Create a database with one merged taxonomy out of various taxonomies from DiversityTaxonNames databases. The script creates a database named TaxaMergerDB in MySQL. The MySQL database is used for applying taxonomies to the Specimens in ZFMK's CollectionCatalogue.
The rules for merging taxonomies are:
If there are the same taxa in different taxonomies:
- take the taxon with the longest path to the root
- if several pathes have the same length, take the taxon from the taxonomy first occuring in the config file. So the use of the taxonomies can be ordered to some extent
This is a very simple algorithm, feel free to clone the code and add more advanced decision making rules. If you do so, I would appreciate a pull request.
- Access to a MS SQL database of DiversityTaxonNames is required. The user must have the privileges to create and write into temporary tables (aka Hash tables) there.

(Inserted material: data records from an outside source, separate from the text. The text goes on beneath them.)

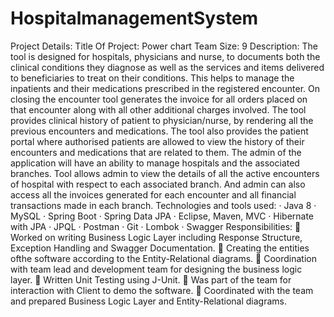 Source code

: # HospitalmanagementSystem


Project Details:
Title Of Project: Power chart
Team Size: 9
Description:
The tool is designed for hospitals, physicians and nurse, to documents both the clinical conditions 
they diagnose as well as the services and items delivered to beneficiaries to treat on their conditions. 
This helps to manage the inpatients and their medications prescribed in the registered encounter. On 
closing the encounter tool generates the invoice for all orders placed on that encounter along with all 
other additional charges involved. The tool provides clinical history of patient to physician/nurse, by 
rendering all the previous encounters and medications. The tool also provides the patient portal 
where authorised patients are allowed to view the history of their encounters and medications that 
are related to them.
The admin of the application will have an ability to manage hospitals and the associated branches. 
Tool allows admin to view the details of all the active encounters of hospital with respect to each 
associated branch. And admin can also access all the invoices generated for each encounter and all 
financial transactions made in each branch.
Technologies and tools used:
· Java 8
· MySQL
· Spring Boot
· Spring Data JPA
· Eclipse, Maven, MVC
· Hibernate with JPA
· JPQL
· Postman
· Git
· Lombok
· Swagger
Responsibilities:
 Worked on writing Business Logic Layer including Response Structure, Exception
Handling and Swagger Documentation.
 Creating the entities ofthe software according to the Entity-Relational diagrams.
 Coordination with team lead and development team for designing the business logic layer.
 Written Unit Testing using J-Unit.
 Was part of the team for interaction with Client to demo the software.
 Coordinated with the team and prepared Business Logic Layer and Entity-Relational
diagrams.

- An installation of FreeTDS for connecting to the DiversityTaxonNames database (see FreeTDS below)
Connect to MySQL as root:
sudo mysql -u root
Create a database TaxaMergerDB and grant all permissions to a specific user:
CREATE DATABASE TaxaMergerDB;
CREATE USER taxadb_user@localhost IDENTIFIED BY 'a good password';
GRANT ALL ON TaxaMergerDB.* TO taxadb_user@localhost;
python3 -m venv tnt_taxa_merger_venv
cd tnt_taxa_merger_venv
Activate virtual environment:
source bin/activate
Upgrade pip and setuptools
python -m pip install -U pip
pip install --upgrade pip setuptools
Clone gbif2mysql from github:
git clone https://github.com/ZFMK/tnt_taxa_merger.git
Install the tnt_taxa_merger script:
cd tnt_taxa_merger
python setup.py develop
Create and edit the config file
cp config.template.ini config.ini
Insert the needed connection values for TaxaMergerDB in section [taxamergerdb]
[taxamergerdb]
host =
user =
passwd =
db = TaxaMergerDB
charset = utf8
Edit, add or remove sections for the DiversityTaxonNames databases. Each section name must start with tnt_ in the name to be recognized by the script. The order of the sections is important as it defines which database to prefer when there are duplicate taxon names with the same length of there taxonomy path. Set the ids of the projects from which the taxonomies should be read for each section
[tnt_zfmk_arthropoda]
connection = DSN=TNT@Server1;UID=username;PWD=my_password;PORT=1433
dbname = Arthropoda
projectids = 50008,50017
[tnt_gbol_Vertebrata]
connection = DSN=TNT@Server2;UID=username;PWD=a_password;PORT=1433
dbname = Vertebrata
projectids = 85,930
The script uses the FreeTDS driver to connect to MS SQL2 Server database (see below). Each value for DSN=
must match the section name of an entry in /etc/odbc.ini
.
python taxamerger.py
This script takes about 1.5 hours on a machine with MySQL database on SSD but old AMD FX 6300 CPU. Might be a lot faster with a more recent machine. Progress is logged to file gbif_tnt_taxamerger.log
Download and install FreeTDS driver for SQL-Server Database
wget ftp://ftp.freetds.org/pub/freetds/stable/freetds-1.2.18.tar.gz
tar -xf freetds-1.2.18.tar.gz
cd freetds-1.2.18
./configure --prefix=/usr --sysconfdir=/etc --with-unixodbc=/usr --with-tdsver=7.2
make
sudo make install
Setup odbc-driver and config
Create file tds.driver.template
with content:
[FreeTDS]
Description = v0.82 with protocol v8.0
Driver = /usr/lib/libtdsodbc.so
Register driver
sudo odbcinst -i -d -f tds.driver.template
Create entry in /etc/odbc.ini
[TNT@Server2]
Driver=FreeTDS
TDS_Version=7.2
APP=Some meaningful appname
Description=DWB SQL DWB Server
Server=<some TaxonNames Server>
Port=<port>
Database=<a TaxonNames database>
QuotedId=Yes
AnsiNPW=Yes
Mars_Connection=No
Trusted_Connection=Yes
client charset = UTF-8